Kaya Symons

Personal information
- Date of birth: 31 March 2005 (age 21)
- Place of birth: Netherlands
- Position: Defender

Team information
- Current team: De Graafschap
- Number: 21

Youth career
- –2014: RKHVV
- 2014–2022: Vitesse

Senior career*
- Years: Team / Apps / (Gls)
- 2024–: De Graafschap / 13 / (0)

International career
- 2020: Netherlands U15 / 1 / (0)
- 2021–2022: Netherlands U17 / 1 / (0)
- 2022–2023: Netherlands U18 / 3 / (1)
- 2023: Netherlands U19 / 1 / (0)

= Kaya Symons =

Dutch footballer (born 2005)

Kaya Symons (born 31 March 2005) is a Dutch footballer who plays as a defender for De Graafschap.

== Club career ==
Symons began playing football with RKHVV before joining the youth academy of Vitesse in 2014 at the age of nine. In 2021, he signed a three-year contract with the Arnhem-based club. At the end of 2022, he joined the first team on their winter training camp. During the 2023–24 season, Symons was included in the first-team squad and appeared on the bench several times, although he did not make his senior debut.

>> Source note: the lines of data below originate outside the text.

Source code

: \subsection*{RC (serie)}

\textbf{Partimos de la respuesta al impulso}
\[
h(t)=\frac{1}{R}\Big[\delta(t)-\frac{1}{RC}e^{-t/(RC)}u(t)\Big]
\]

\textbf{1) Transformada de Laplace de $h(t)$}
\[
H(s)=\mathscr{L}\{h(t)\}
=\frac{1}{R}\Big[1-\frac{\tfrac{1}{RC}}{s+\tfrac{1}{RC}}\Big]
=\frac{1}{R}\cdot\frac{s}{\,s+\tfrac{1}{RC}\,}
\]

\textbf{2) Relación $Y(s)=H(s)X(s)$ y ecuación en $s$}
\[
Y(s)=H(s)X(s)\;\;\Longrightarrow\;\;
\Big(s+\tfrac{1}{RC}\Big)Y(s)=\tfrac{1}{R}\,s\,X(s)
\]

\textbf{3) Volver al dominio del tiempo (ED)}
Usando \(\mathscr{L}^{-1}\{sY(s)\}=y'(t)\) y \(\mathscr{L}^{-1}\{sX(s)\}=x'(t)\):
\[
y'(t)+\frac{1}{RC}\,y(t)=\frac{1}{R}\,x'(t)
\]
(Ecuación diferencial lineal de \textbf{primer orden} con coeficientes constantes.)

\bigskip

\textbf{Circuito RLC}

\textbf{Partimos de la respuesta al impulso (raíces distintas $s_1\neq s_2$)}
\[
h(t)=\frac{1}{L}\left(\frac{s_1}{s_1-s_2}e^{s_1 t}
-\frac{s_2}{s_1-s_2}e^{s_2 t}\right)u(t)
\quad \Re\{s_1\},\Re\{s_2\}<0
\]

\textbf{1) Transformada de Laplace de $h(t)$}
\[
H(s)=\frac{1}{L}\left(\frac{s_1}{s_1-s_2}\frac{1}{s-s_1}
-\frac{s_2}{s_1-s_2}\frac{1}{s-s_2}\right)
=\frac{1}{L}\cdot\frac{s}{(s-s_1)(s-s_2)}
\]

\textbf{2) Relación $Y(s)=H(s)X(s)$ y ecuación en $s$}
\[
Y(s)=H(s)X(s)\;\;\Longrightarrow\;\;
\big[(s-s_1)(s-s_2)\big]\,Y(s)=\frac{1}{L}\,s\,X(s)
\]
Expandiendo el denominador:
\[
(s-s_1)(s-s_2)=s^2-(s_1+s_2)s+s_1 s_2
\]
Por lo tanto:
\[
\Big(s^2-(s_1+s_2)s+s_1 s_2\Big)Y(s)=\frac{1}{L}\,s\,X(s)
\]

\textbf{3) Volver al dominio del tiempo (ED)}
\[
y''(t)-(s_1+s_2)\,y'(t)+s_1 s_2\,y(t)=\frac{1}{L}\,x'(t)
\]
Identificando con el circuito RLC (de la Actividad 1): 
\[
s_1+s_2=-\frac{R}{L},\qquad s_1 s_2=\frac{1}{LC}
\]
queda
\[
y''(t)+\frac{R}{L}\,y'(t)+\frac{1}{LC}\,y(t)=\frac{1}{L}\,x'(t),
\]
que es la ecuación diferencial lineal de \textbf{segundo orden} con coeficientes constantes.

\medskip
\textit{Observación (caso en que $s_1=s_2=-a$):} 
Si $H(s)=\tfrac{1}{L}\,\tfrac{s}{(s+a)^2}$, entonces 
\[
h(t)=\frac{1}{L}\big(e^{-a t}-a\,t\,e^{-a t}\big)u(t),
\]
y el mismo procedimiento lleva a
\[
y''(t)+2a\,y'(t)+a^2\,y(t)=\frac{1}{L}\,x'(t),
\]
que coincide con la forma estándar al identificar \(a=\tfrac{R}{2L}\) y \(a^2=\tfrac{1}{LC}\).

In the summer of 2024, Symons joined De Graafschap, initially on an amateur basis and expected to start with the under-21 team. He was soon promoted to the first-team squad and made his professional debut on 1 September 2024 in a 4–1 away win against Roda JC, replacing Levi Schoppema in the 57th minute.

On 30 October 2024, Symons made his first start for the club in a KNVB Cup match against TOP Oss.

In February 2025, Symons signed his first professional contract with De Graafschap, keeping him at the club until June 2026 with an option for an additional year.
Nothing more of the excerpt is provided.